Com relação à segurança da Tapera, Batittuci afirma que os vigias do Parque da Saudade dão cobertura ao local, devido à proximidade com o cemitério. "Não temos conhecimento de pessoas que entram no terreno para fazer uso de drogas. A capina é feita num intervalo entre quatro e cinco meses. As frequentes chuvas podem ter colaborado para o crescimento do mato em um curto espaço de tempo e já estamos agendando outra", garante o coordenador de patrimônio.

 

Prédios devem abrigar espaços culturais

"Esperamos que os trabalhos sejam realizados o mais breve possível. Apesar de escorada, a Tapera está surpreendentemente de pé. Ela é revestida de barro.

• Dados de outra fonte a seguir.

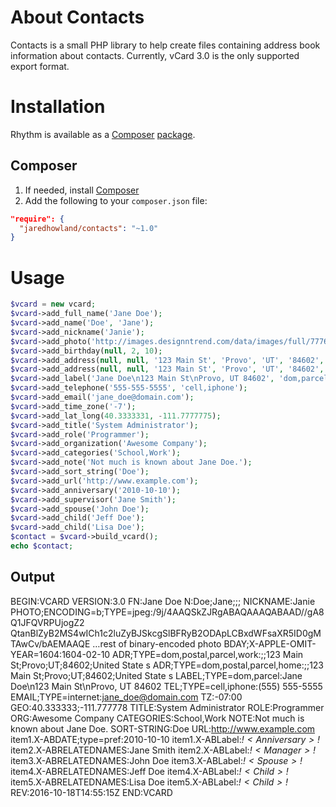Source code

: About Contacts
==============
Contacts is a small PHP library to help create files containing address book information about contacts. Currently, vCard 3.0 is the only supported export format.

Installation
============
Rhythm is available as a [Composer][1] [package][2].

Composer
--------
1. If needed, install [Composer][1]
2. Add the following to your `composer.json` file:
```json
"require": {
  "jaredhowland/contacts": "~1.0"
}
```

Usage
=====
```php
$vcard = new vcard;
$vcard->add_full_name('Jane Doe');
$vcard->add_name('Doe', 'Jane');
$vcard->add_nickname('Janie');
$vcard->add_photo('http://images.designntrend.com/data/images/full/77769/jane-doe.jpg?w=780');
$vcard->add_birthday(null, 2, 10);
$vcard->add_address(null, null, '123 Main St', 'Provo', 'UT', '84602', 'United States', 'dom,postal,parcel,work');
$vcard->add_address(null, null, '123 Main St', 'Provo', 'UT', '84602', 'United States', 'dom,postal,parcel,home');
$vcard->add_label('Jane Doe\n123 Main St\nProvo, UT 84602', 'dom,parcel');
$vcard->add_telephone('555-555-5555', 'cell,iphone');
$vcard->add_email('jane_doe@domain.com');
$vcard->add_time_zone('-7');
$vcard->add_lat_long(40.3333331, -111.7777775);
$vcard->add_title('System Administrator');
$vcard->add_role('Programmer');
$vcard->add_organization('Awesome Company');
$vcard->add_categories('School,Work');
$vcard->add_note('Not much is known about Jane Doe.');
$vcard->add_sort_string('Doe');
$vcard->add_url('http://www.example.com');
$vcard->add_anniversary('2010-10-10');
$vcard->add_supervisor('Jane Smith');
$vcard->add_spouse('John Doe');
$vcard->add_child('Jeff Doe');
$vcard->add_child('Lisa Doe');
$contact = $vcard->build_vcard();
echo $contact;
```

Output
------
  BEGIN:VCARD
  VERSION:3.0
  FN:Jane Doe
  N:Doe;Jane;;;
  NICKNAME:Janie
  PHOTO;ENCODING=b;TYPE=jpeg:/9j/4AAQSkZJRgABAQAAAQABAAD//gA8Q1JFQVRPUjogZ2
   QtanBlZyB2MS4wICh1c2luZyBJSkcgSlBFRyB2ODApLCBxdWFsaXR5ID0gMTAwCv/bAEMAAQE
   …rest of binary-encoded photo
  BDAY;X-APPLE-OMIT-YEAR=1604:1604-02-10
  ADR;TYPE=dom,postal,parcel,work:;;123 Main St;Provo;UT;84602;United State
   s
  ADR;TYPE=dom,postal,parcel,home:;;123 Main St;Provo;UT;84602;United State
   s
  LABEL;TYPE=dom,parcel:Jane Doe\n123 Main St\nProvo\, UT 84602
  TEL;TYPE=cell,iphone:(555) 555-5555
  EMAIL;TYPE=internet:jane_doe@domain.com
  TZ:-07:00
  GEO:40.333333;-111.777778
  TITLE:System Administrator
  ROLE:Programmer
  ORG:Awesome Company
  CATEGORIES:School,Work
  NOTE:Not much is known about Jane Doe.
  SORT-STRING:Doe
  URL:http://www.example.com
  item1.X-ABDATE;type=pref:2010-10-10
  item1.X-ABLabel:_$!<Anniversary>!$_
  item2.X-ABRELATEDNAMES:Jane Smith
  item2.X-ABLabel:_$!<Manager>!$_
  item3.X-ABRELATEDNAMES:John Doe
  item3.X-ABLabel:_$!<Spouse>!$_
  item4.X-ABRELATEDNAMES:Jeff Doe
  item4.X-ABLabel:_$!<Child>!$_
  item5.X-ABRELATEDNAMES:Lisa Doe
  item5.X-ABLabel:_$!<Child>!$_
  REV:2016-10-18T14:55:15Z
  END:VCARD


[1]: https://getcomposer.org
[2]: http://packagist.org/
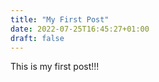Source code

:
 ```yaml
---
title: "My First Post"
date: 2022-07-25T16:45:27+01:00
draft: false
---
```


This is my first post!!!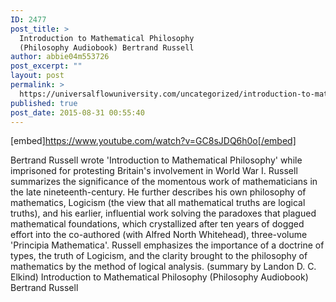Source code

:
 ```yaml
---
ID: 2477
post_title: >
  Introduction to Mathematical Philosophy
  (Philosophy Audiobook) Bertrand Russell
author: abbie04m553726
post_excerpt: ""
layout: post
permalink: >
  https://universalflowuniversity.com/uncategorized/introduction-to-mathematical-philosophy-philosophy-audiobook-bertrand-russell/
published: true
post_date: 2015-08-31 00:55:40
---
```

[embed]https://www.youtube.com/watch?v=GC8sJDQ6h0o[/embed]<br>
<p>Bertrand Russell wrote 'Introduction to Mathematical Philosophy' while imprisoned for protesting Britain's involvement in World War I. Russell summarizes the significance of the momentous work of mathematicians in the late nineteenth-century. He further describes his own philosophy of mathematics, Logicism (the view that all mathematical truths are logical truths), and his earlier, influential work solving the paradoxes that plagued mathematical foundations, which crystallized after ten years of dogged effort into the co-authored (with Alfred North Whitehead), three-volume 'Principia Mathematica'. Russell emphasizes the importance of a doctrine of types, the truth of Logicism, and the clarity brought to the philosophy of mathematics by the method of logical analysis. (summary by Landon D. C. Elkind)
Introduction to Mathematical Philosophy (Philosophy Audiobook) Bertrand Russell</p>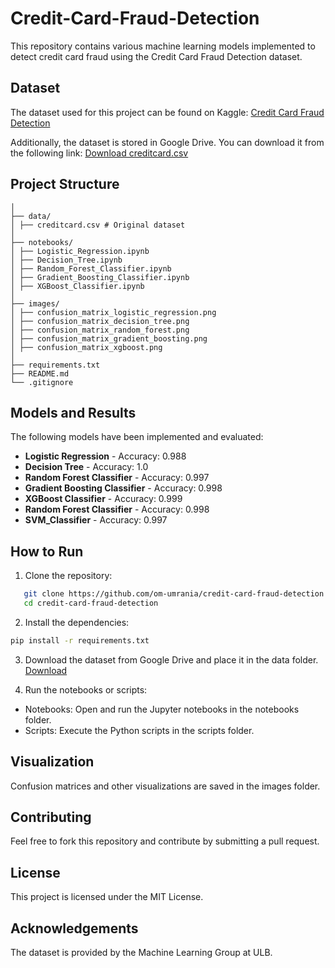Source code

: # Credit-Card-Fraud-Detection

This repository contains various machine learning models implemented to detect credit card fraud using the Credit Card Fraud Detection dataset.

## Dataset

The dataset used for this project can be found on Kaggle: [Credit Card Fraud Detection](https://www.kaggle.com/mlg-ulb/creditcardfraud)

Additionally, the dataset is stored in Google Drive. You can download it from the following link:
[Download creditcard.csv](https://drive.google.com/file/d/178YzJ_VMbmQfvcUZn85WcNTJ5BlcFIMF/view?usp=sharing)

## Project Structure
```
│
├── data/
│ ├── creditcard.csv # Original dataset
│
├── notebooks/
│ ├── Logistic_Regression.ipynb
│ ├── Decision_Tree.ipynb
│ ├── Random_Forest_Classifier.ipynb
│ ├── Gradient_Boosting_Classifier.ipynb
│ ├── XGBoost_Classifier.ipynb
│
├── images/
│ ├── confusion_matrix_logistic_regression.png
│ ├── confusion_matrix_decision_tree.png
│ ├── confusion_matrix_random_forest.png
│ ├── confusion_matrix_gradient_boosting.png
│ ├── confusion_matrix_xgboost.png
│
├── requirements.txt
├── README.md
└── .gitignore
```

## Models and Results

The following models have been implemented and evaluated:

- **Logistic Regression** - Accuracy: 0.988
- **Decision Tree** - Accuracy: 1.0
- **Random Forest Classifier** - Accuracy: 0.997
- **Gradient Boosting Classifier** - Accuracy: 0.998
- **XGBoost Classifier** - Accuracy: 0.999
- **Random Forest Classifier** - Accuracy: 0.998
- **SVM_Classifier** - Accuracy: 0.997

## How to Run

1. Clone the repository:

```bash
   git clone https://github.com/om-umrania/credit-card-fraud-detection.git
   cd credit-card-fraud-detection
```
2. Install the dependencies:

```bash
pip install -r requirements.txt
```

3. Download the dataset from Google Drive and place it in the data folder. [Download](https://drive.google.com/file/d/178YzJ_VMbmQfvcUZn85WcNTJ5BlcFIMF/view?usp=sharing)


4. Run the notebooks or scripts:
- Notebooks: Open and run the Jupyter notebooks in the notebooks folder.
- Scripts: Execute the Python scripts in the scripts folder.

## Visualization
Confusion matrices and other visualizations are saved in the images folder.

## Contributing
Feel free to fork this repository and contribute by submitting a pull request.

## License
This project is licensed under the MIT License.

## Acknowledgements
The dataset is provided by the Machine Learning Group at ULB.
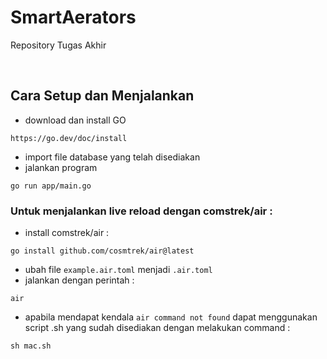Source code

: # SmartAerators
Repository Tugas Akhir

<br>

## Cara Setup dan Menjalankan

- download dan install GO

```
https://go.dev/doc/install
```

- import file database yang telah disediakan
- jalankan program

```
go run app/main.go
```

### Untuk menjalankan live reload dengan comstrek/air :

- install comstrek/air :

```
go install github.com/cosmtrek/air@latest
```

- ubah file `example.air.toml` menjadi `.air.toml`
- jalankan dengan perintah :

```
air
```
- apabila mendapat kendala `air command not found` dapat menggunakan script .sh yang sudah disediakan dengan melakukan command :

```
sh mac.sh
```
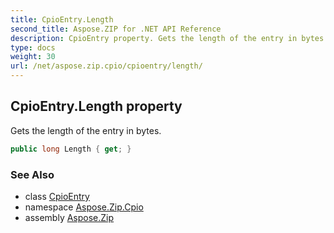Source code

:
 ```yaml
---
title: CpioEntry.Length
second_title: Aspose.ZIP for .NET API Reference
description: CpioEntry property. Gets the length of the entry in bytes
type: docs
weight: 30
url: /net/aspose.zip.cpio/cpioentry/length/
---
```

## CpioEntry.Length property

Gets the length of the entry in bytes.

```csharp
public long Length { get; }
```

### See Also

* class [CpioEntry](../)
* namespace [Aspose.Zip.Cpio](../../cpioentry/)
* assembly [Aspose.Zip](../../../)


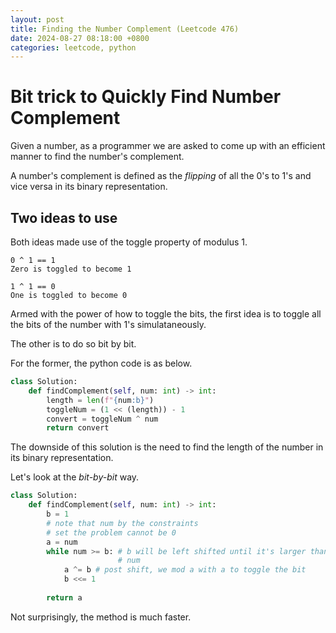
 ```yaml
---
layout: post
title: Finding the Number Complement (Leetcode 476)
date: 2024-08-27 08:18:00 +0800
categories: leetcode, python
---
```


# Bit trick to Quickly Find Number Complement

Given a number, as a programmer we are asked to come up with an efficient manner to find the number's complement.

A number's complement is defined as the *flipping* of all the 0's to 1's and vice versa in its binary representation.

## Two ideas to use

Both ideas made use of the toggle property of modulus 1. 

```
0 ^ 1 == 1
Zero is toggled to become 1
```

```
1 ^ 1 == 0
One is toggled to become 0
```

Armed with the power of how to toggle the bits, the first idea is to toggle all the bits of the number with 1's simulataneously.

The other is to do so bit by bit. 

For the former, the python code is as below.

```python
class Solution:
    def findComplement(self, num: int) -> int:
        length = len(f"{num:b}")
        toggleNum = (1 << (length)) - 1
        convert = toggleNum ^ num
        return convert
```

The downside of this solution is the need to find the length of the number in its binary representation.

Let's look at the *bit-by-bit* way.

```python
class Solution:
    def findComplement(self, num: int) -> int:
        b = 1
        # note that num by the constraints
        # set the problem cannot be 0
        a = num
        while num >= b: # b will be left shifted until it's larger than 
                        # num
            a ^= b # post shift, we mod a with a to toggle the bit
            b <<= 1
        
        return a
```

Not surprisingly, the method is much faster. 

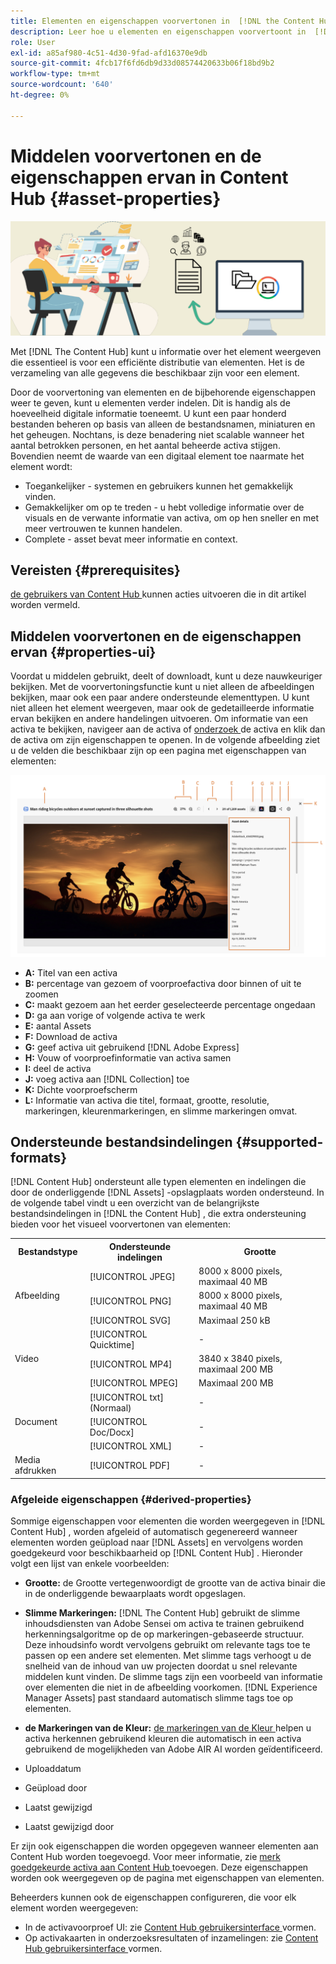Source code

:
 ```yaml
---
title: Elementen en eigenschappen voorvertonen in  [!DNL the Content Hub]
description: Leer hoe u elementen en eigenschappen voorvertoont in  [!DNL Content Hub]
role: User
exl-id: a85af980-4c51-4d30-9fad-afd16370e9db
source-git-commit: 4fcb17f6fd6db9d33d08574420633b06f18bd9b2
workflow-type: tm+mt
source-wordcount: '640'
ht-degree: 0%

---
```


# Middelen voorvertonen en de eigenschappen ervan in Content Hub {#asset-properties}

![ Bannerbeeld van de metagegevensbanner ](assets/metadata-banner-image.png)

Met [!DNL The Content Hub] kunt u informatie over het element weergeven die essentieel is voor een efficiënte distributie van elementen. Het is de verzameling van alle gegevens die beschikbaar zijn voor een element.

Door de voorvertoning van elementen en de bijbehorende eigenschappen weer te geven, kunt u elementen verder indelen. Dit is handig als de hoeveelheid digitale informatie toeneemt. U kunt een paar honderd bestanden beheren op basis van alleen de bestandsnamen, miniaturen en het geheugen. Nochtans, is deze benadering niet scalable wanneer het aantal betrokken personen, en het aantal beheerde activa stijgen. Bovendien neemt de waarde van een digitaal element toe naarmate het element wordt:

* Toegankelijker - systemen en gebruikers kunnen het gemakkelijk vinden.
* Gemakkelijker om op te treden - u hebt volledige informatie over de visuals en de verwante informatie van activa, om op hen sneller en met meer vertrouwen te kunnen handelen.
* Complete - asset bevat meer informatie en context.

## Vereisten {#prerequisites}

[ de gebruikers van Content Hub ](deploy-content-hub.md#onboard-content-hub-users) kunnen acties uitvoeren die in dit artikel worden vermeld.

## Middelen voorvertonen en de eigenschappen ervan {#properties-ui}

Voordat u middelen gebruikt, deelt of downloadt, kunt u deze nauwkeuriger bekijken. Met de voorvertoningsfunctie kunt u niet alleen de afbeeldingen bekijken, maar ook een paar andere ondersteunde elementtypen. U kunt niet alleen het element weergeven, maar ook de gedetailleerde informatie ervan bekijken en andere handelingen uitvoeren. Om informatie van een activa te bekijken, navigeer aan de activa of [ onderzoek ](search-assets.md) de activa en klik dan de activa om zijn eigenschappen te openen. In de volgende afbeelding ziet u de velden die beschikbaar zijn op een pagina met eigenschappen van elementen:

![ Eigenschappen van een activa UI ](assets/properties-ui.png)

* **A:** Titel van een activa
* **B:** percentage van gezoem of voorproefactiva door binnen of uit te zoomen
* **C:** maakt gezoem aan het eerder geselecteerde percentage ongedaan
* **D:** ga aan vorige of volgende activa te werk
* **E:** aantal Assets
* **F:** Download de activa
* **G:** geef activa uit gebruikend [!DNL Adobe Express]
* **H:** Vouw of voorproefinformatie van activa samen
* **I:** deel de activa
* **J:** voeg activa aan [!DNL Collection] toe
* **K:** Dichte voorproefscherm
* **L:** Informatie van activa die titel, formaat, grootte, resolutie, markeringen, kleurenmarkeringen, en slimme markeringen omvat.

## Ondersteunde bestandsindelingen {#supported-formats}

[!DNL Content Hub] ondersteunt alle typen elementen en indelingen die door de onderliggende [!DNL Assets] -opslagplaats worden ondersteund. In de volgende tabel vindt u een overzicht van de belangrijkste bestandsindelingen in [!DNL the Content Hub] , die extra ondersteuning bieden voor het visueel voorvertonen van elementen:

<table> 
    <tbody>
     <tr>
      <th><strong>Bestandstype</strong></th>
      <th><strong>Ondersteunde indelingen</strong></th>
      <th><strong>Grootte</strong></th>
     </tr>
     <tr>
        <td rowspan="4"> Afbeelding </td>
    </tr>
    </tr>
    <tr>
        <td>[!UICONTROL JPEG]</td>
        <td> 8000 x 8000 pixels, maximaal 40 MB</td>
    </tr>
    <tr>
        <td>[!UICONTROL PNG]</td>
        <td> 8000 x 8000 pixels, maximaal 40 MB</td>
    </tr>
    <tr>
        <td>[!UICONTROL SVG]</td>
        <td> Maximaal 250 kB</td>
    </tr>
    <tr>
        <td rowspan="4"> Video </td>
    </tr>
    </tr>
    <tr>
        <td>[!UICONTROL Quicktime]</td>
        <td> - </td>
    </tr>
    <tr>
        <td>[!UICONTROL MP4]</td>
        <td> 3840 x 3840 pixels, maximaal 200 MB</td>
    </tr>
    <tr>
        <td>[!UICONTROL MPEG]</td>
        <td> Maximaal 200 MB </td>
    </tr>
    <tr>
        <td rowspan="4"> Document </td>
    </tr>
    </tr>
    <tr>
        <td>[!UICONTROL txt] (Normaal)</td>
        <td> - </td>
    </tr>
    <tr>
        <td>[!UICONTROL Doc/Docx]</td>
        <td> - </td>
    </tr>
    <tr>
        <td>[!UICONTROL XML]</td>
        <td> - </td>
    </tr>
    <tr>
        <td rowspan="2"> Media afdrukken </td>
    </tr>
    </tr>
    <tr>
        <td>[!UICONTROL PDF]</td>
        <td> - </td>
    </tr>
    </tbody>
</table>

### Afgeleide eigenschappen {#derived-properties}

Sommige eigenschappen voor elementen die worden weergegeven in [!DNL Content Hub] , worden afgeleid of automatisch gegenereerd wanneer elementen worden geüpload naar [!DNL Assets] en vervolgens worden goedgekeurd voor beschikbaarheid op [!DNL Content Hub] . Hieronder volgt een lijst van enkele voorbeelden:

* **Grootte:** de Grootte vertegenwoordigt de grootte van de activa binair die in de onderliggende bewaarplaats wordt opgeslagen.

<!--* **Tags:** Tags help you categorize assets that can be browsed and searched more efficiently. Tagging helps in propagating the appropriate taxonomy to other users and workflows. -->

* **Slimme Markeringen:** [!DNL The Content Hub] gebruikt de slimme inhoudsdiensten van Adobe Sensei om activa te trainen gebruikend herkenningsalgoritme op de op markeringen-gebaseerde structuur. Deze inhoudsinfo wordt vervolgens gebruikt om relevante tags toe te passen op een andere set elementen. Met slimme tags verhoogt u de snelheid van de inhoud van uw projecten doordat u snel relevante middelen kunt vinden. De slimme tags zijn een voorbeeld van informatie over elementen die niet in de afbeelding voorkomen. [!DNL Experience Manager Assets] past standaard automatisch slimme tags toe op elementen.

* **de Markeringen van de Kleur:** [ de markeringen van de Kleur ](#https://experienceleague.adobe.com/docs/experience-manager-cloud-service/content/assets/manage/color-tag-images.html?lang=en) helpen u activa herkennen gebruikend kleuren die automatisch in een activa gebruikend de mogelijkheden van Adobe AIR AI worden geïdentificeerd.

* Uploaddatum

* Geüpload door

* Laatst gewijzigd

* Laatst gewijzigd door

Er zijn ook eigenschappen die worden opgegeven wanneer elementen aan Content Hub worden toegevoegd. Voor meer informatie, zie [ merk goedgekeurde activa aan Content Hub ](upload-brand-approved-assets.md) toevoegen. Deze eigenschappen worden ook weergegeven op de pagina met eigenschappen van elementen.

Beheerders kunnen ook de eigenschappen configureren, die voor elk element worden weergegeven:

* In de activavoorproef UI: zie [ Content Hub gebruikersinterface ](configure-content-hub-ui-options.md#configure-asset-details-content-hub) vormen.
* Op activakaarten in onderzoeksresultaten of inzamelingen: zie [ Content Hub gebruikersinterface ](configure-content-hub-ui-options.md#asset-card) vormen.

<!--

### Date range {#date-range} 

The date range allows you to select dates you want to see the assets. You can customize date range by choosing the start and end dates. 

-->
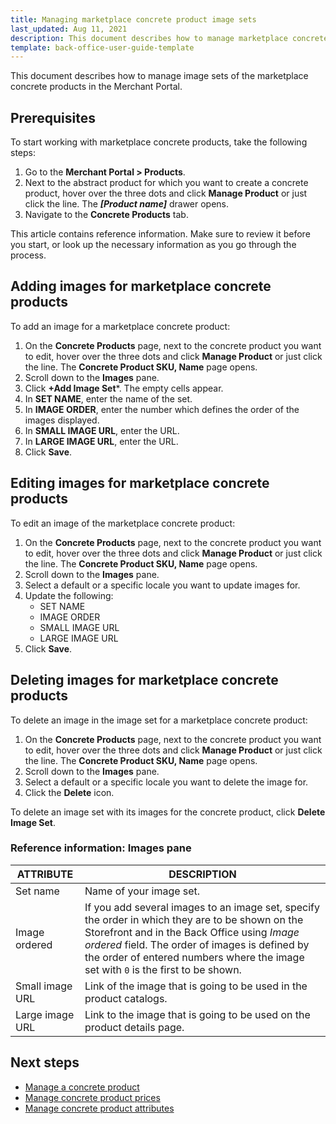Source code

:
 ```yaml
---
title: Managing marketplace concrete product image sets
last_updated: Aug 11, 2021
description: This document describes how to manage marketplace concrete product image sets in the Merchant Portal.
template: back-office-user-guide-template
---
```


This document describes how to manage image sets of the marketplace concrete products in the Merchant Portal.

## Prerequisites

To start working with marketplace concrete products, take the following steps:
1. Go to the **Merchant Portal&nbsp;<span aria-label="and then">></span> Products**.
2. Next to the abstract product for which you want to create a concrete product, hover over the three dots and click **Manage Product** or just click the line.
   The ***[Product name]*** drawer opens.
3. Navigate to the **Concrete Products** tab.

This article contains reference information. Make sure to review it before you start, or look up the necessary information as you go through the process.

##  Adding images for marketplace concrete products

To add an image for a marketplace concrete product:
1. On the **Concrete Products** page, next to the concrete product you want to edit, hover over the three dots and click **Manage Product** or just click the line.
   The **Concrete Product SKU, Name** page opens.
2. Scroll down to the **Images** pane.
3. Click **+Add Image Set***. The empty cells appear.
4. In **SET NAME**, enter the name of the set.
5. In **IMAGE ORDER**, enter the number which defines the order of the images displayed.
6. In **SMALL IMAGE URL**, enter the URL.
7. In **LARGE IMAGE URL**, enter the URL.
8. Click **Save**.

## Editing images for marketplace concrete products

To edit an image of the marketplace concrete product:
1. On the **Concrete Products** page, next to the concrete product you want to edit, hover over the three dots and click **Manage Product** or just click the line.
   The **Concrete Product SKU, Name** page opens.
2. Scroll down to the **Images** pane.
3. Select a default or a specific locale you want to update images for.
4. Update the following:
    - SET NAME
    - IMAGE ORDER
    - SMALL IMAGE URL
    - LARGE IMAGE URL
5. Click **Save**.

## Deleting images for marketplace concrete products

To delete an image in the image set for a marketplace concrete product:

1. On the **Concrete Products** page, next to the concrete product you want to edit, hover over the three dots and click **Manage Product** or just click the line.
   The **Concrete Product SKU, Name** page opens.
2. Scroll down to the **Images** pane.
3. Select a default or a specific locale you want to delete the image for.
4. Click the **Delete** icon.

To delete an image set with its images for the concrete product, click **Delete Image Set**.

### Reference information: Images pane

| ATTRIBUTE       | DESCRIPTION                                                  |
| --------------- | ------------------------------------------------------------ |
| Set name        | Name of your image set.                                      |
| Image ordered   | If you add several images to an image set, specify the order in which they are to be shown on the Storefront and in the Back Office using *Image ordered* field. The order of images is defined by the order of entered numbers where the image set with `0` is the first to be shown. |
| Small image URL | Link of the image that is going to be used in the product catalogs. |
| Large image URL | Link to the image that is going to be used on the product details page. |

## Next steps

- [Manage a concrete product](/docs/marketplace/user/merchant-portal-user-guides/{{page.version}}/products/concrete-products/creating-marketplace-concrete-product.html)
- [Manage concrete product prices](/docs/marketplace/user/merchant-portal-user-guides/{{page.version}}/products/concrete-products/managing-marketplace-concrete-product-prices.html)
- [Manage concrete product attributes](/docs/marketplace/user/merchant-portal-user-guides/{{page.version}}/products/concrete-products/managing-marketplace-concrete-product-attributes.html)
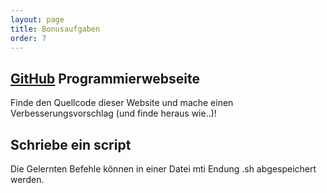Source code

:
```yaml
---
layout: page
title: Bonusaufgaben
order: 7
---
```


## [GitHub](github.com) Programmierwebseite
Finde den Quellcode dieser Website und mache einen Verbesserungsvorschlag (und finde heraus wie..)!

## Schriebe ein script

Die Gelernten Befehle können in einer Datei mti Endung .sh abgespeichert werden.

No Colucci, há tijolos maciços, mas, de qualquer forma, exige rigor na restauração", avalia Paulo. O arquiteto ainda ressalta que estar em uso auxilia na preservação dos bens. "É mais fácil conservar com pessoas dentro, porque elas identificam com mais rapidez os danos existentes", enfatiza.

Para a Fazenda da Tapera, a proposta é a implantação de um espaço multiuso com exposições, oficinas e café. Já para o Solar dos Colucci, continua de pé a previsão de transferência de todo o acervo do Museu da Saúde, que hoje funciona ao lado da capela da Santa Casa, para o local. O prédio eclético, com traços de chalés europeus, abrigará toda a história construída pelo hospital durante 160 anos. A assessoria informa que o objetivo é ampliar a visitação, pois a sede atual é pequena.

Além de acadêmicos de enfermagem e estudantes de escolas públicas, o Museu da Saúde é visitado por acompanhantes de pacientes internados. Os documentos e todo o arquivo que lá estão são doados por profissionais que atuaram ou atuam na Santa Casa. Entre as preciosidades que ajudam a manter viva uma parte da memória da saúde em Juiz de Fora, estão um livro de tratamento de pneumonia crônica, escrito em francês e datado de meados do século XIX, e uma publicação com relatos de vários médicos brasileiros que passaram pela guerra. Objetos curiosos, como uma imagem de Nossa Senhora do Carmo, a Santa do Pau Oco, esculpida no século XVIII, dividem o espaço com um tinteiro mata-borrão com recipiente em rubi. O instrumento foi usado em 1889 pelo Barão de Bertioga.